Columnist, Scotland on Sunday

Filed 30 Jun 06
©Magnus Linklater

This article, which was originally published in the Spectrum Magazine of
Scotland on Sunday on 25th June 2006, is reproduced on Land-Care
with the kind permission of the author and the newspaper

TEN years ago, a new strain of human brain disease was identified, and it sparked one of the great medical scares of modern times. New variant Creuzfeldt Jakob Disease was not only a degenerative and incurable infection of the brain, it was linked to the outbreak, a decade earlier, of a similar disease in cattle - BSE. In 1996, after months of foot-dragging, John Major's government was finally forced to announce that vCJD could be caused by eating contaminated meat.

The statement led to the virtual collapse of the British beef industry, an export ban, a cost of some £3.5 billion and - since thousands of people in Britain had been exposed to the risk by eating infected beef - the possibility of a serious pandemic. Newspaper headlines spoke of hundreds of thousands of deaths from this deadly disease. Even scientists analysing likely models for the outbreak admitted that up to 80,000 people could die.

Last week I visited the website of the National CJD Surveillance Unit to check the latest figures. It showed that last year precisely three people died from vCJD. The total number of deaths since 1995 is 156, and the yearly figure has been in steady decline since 2000 - when 28 people died. Whatever happened to the great epidemic?

The headquarters of the surveillance unit is an anonymous office block at Edinburgh's Western General Hospital and is run by Dr Richard Knight, a 55-year-old clinical neurologist. His job is to monitor the progress of the disease, to plot how or whether it is changing and to inform scientists, and ultimately the public, if we are at risk. He is not only responsible for the UK's state of knowledge on the various strains of CJD, he also co-ordinates research across Europe.

Why are the figures falling? With refreshing candour, he admits, "We do not know." But the more he describes the complexities of the disease, the accepted scientific definition of its nature and the dominant theory that links it to cattle, the more I begin to question whether we might not have got the whole thing badly wrong, and to wonder whether there really is any connection between the cattle and the human disease. Could this have been the scare that never was?

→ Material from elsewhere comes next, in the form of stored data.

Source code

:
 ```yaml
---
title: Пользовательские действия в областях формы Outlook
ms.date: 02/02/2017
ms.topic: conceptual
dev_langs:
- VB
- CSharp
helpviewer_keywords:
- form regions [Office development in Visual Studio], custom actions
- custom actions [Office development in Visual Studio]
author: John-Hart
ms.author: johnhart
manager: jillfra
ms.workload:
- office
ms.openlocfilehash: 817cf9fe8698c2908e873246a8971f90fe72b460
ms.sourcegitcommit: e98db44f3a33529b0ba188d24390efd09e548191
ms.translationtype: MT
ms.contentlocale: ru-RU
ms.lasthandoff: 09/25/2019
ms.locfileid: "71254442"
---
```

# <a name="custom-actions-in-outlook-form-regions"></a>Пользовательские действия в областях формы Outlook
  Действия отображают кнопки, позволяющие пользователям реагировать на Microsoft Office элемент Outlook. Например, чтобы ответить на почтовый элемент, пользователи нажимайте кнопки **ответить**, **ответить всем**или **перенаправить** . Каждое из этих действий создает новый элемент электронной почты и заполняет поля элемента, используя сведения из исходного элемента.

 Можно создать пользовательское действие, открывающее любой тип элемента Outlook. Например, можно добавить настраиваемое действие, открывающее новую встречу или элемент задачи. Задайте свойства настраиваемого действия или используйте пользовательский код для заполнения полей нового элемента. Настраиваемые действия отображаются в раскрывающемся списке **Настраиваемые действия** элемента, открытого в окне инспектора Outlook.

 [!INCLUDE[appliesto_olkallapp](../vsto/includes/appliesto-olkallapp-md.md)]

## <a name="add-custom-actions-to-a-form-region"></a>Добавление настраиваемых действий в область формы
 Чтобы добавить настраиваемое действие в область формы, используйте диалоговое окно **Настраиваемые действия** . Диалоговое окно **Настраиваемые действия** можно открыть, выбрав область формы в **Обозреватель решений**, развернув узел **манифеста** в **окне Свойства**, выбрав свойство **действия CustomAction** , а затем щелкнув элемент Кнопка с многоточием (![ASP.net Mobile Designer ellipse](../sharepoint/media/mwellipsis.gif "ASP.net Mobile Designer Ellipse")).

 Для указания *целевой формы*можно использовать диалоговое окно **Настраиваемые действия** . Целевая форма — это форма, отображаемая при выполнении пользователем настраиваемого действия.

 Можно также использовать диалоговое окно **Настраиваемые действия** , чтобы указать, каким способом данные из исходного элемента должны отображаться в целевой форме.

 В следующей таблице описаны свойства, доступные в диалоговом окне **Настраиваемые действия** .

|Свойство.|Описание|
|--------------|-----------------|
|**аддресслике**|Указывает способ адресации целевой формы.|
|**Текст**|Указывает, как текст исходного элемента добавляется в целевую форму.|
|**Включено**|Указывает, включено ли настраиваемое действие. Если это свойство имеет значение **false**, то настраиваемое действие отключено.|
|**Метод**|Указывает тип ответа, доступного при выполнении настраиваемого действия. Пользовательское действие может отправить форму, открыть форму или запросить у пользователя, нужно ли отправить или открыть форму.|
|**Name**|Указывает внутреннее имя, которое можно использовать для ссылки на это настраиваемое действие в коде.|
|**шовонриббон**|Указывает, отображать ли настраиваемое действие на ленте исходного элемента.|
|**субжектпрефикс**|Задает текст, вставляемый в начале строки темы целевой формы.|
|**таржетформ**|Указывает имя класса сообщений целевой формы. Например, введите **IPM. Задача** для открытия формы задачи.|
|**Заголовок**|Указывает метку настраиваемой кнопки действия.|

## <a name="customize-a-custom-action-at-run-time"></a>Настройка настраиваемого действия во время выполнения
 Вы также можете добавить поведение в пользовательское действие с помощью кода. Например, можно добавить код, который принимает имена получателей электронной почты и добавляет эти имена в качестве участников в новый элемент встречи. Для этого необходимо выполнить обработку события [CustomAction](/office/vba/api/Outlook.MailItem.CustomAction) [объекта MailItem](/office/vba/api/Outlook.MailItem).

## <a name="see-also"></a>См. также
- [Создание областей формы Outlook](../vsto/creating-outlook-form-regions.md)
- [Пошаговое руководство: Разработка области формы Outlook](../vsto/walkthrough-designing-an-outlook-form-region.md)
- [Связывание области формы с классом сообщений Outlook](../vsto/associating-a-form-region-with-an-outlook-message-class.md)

This is not the way Dr Knight sees it. He believes that BSE and vCJD are the same strain of disease, and until someone comes up with a better explanation for how it is passed on, he sticks with the idea that the two are linked. "My approach is rigorously empirical," he says. "I am wedded to the principle that any scientific fact is simply a truth until the next experiment proves it to be false. When I say that BSE is the cause of vCJD, I have to be open to the idea that it may be proved false. But there is little doubt that there is a relationship between the cattle disease and the human disease, and all the facts point towards BSE as being the cause of vCJD. I know of no good evidence for any alternative."

The entire thesis rests on one of the most controversial scientific discoveries of recent times. In 1997, Stanley Prusiner, professor of neurology at the University of California, was awarded a Nobel Prize for proposing that the cause of brain diseases such as CJD, scrapie in sheep and BSE in cattle was a new type of infectious agent - not a virus or a bacterium, but a protein. He called these proteins prions, or proteinacious infectious particles.

Unlike other agents, prions have no genetic material, which makes them the only lifeform that can multiply without a gene. Prusiner says they enter the body through food, thus setting off a chain reaction, converting normal proteins into abnormal ones, creating deposits that cause irreversible brain damage. Radical as the idea is, it has gradually been winning support, becoming today the accepted explanation for these diseases.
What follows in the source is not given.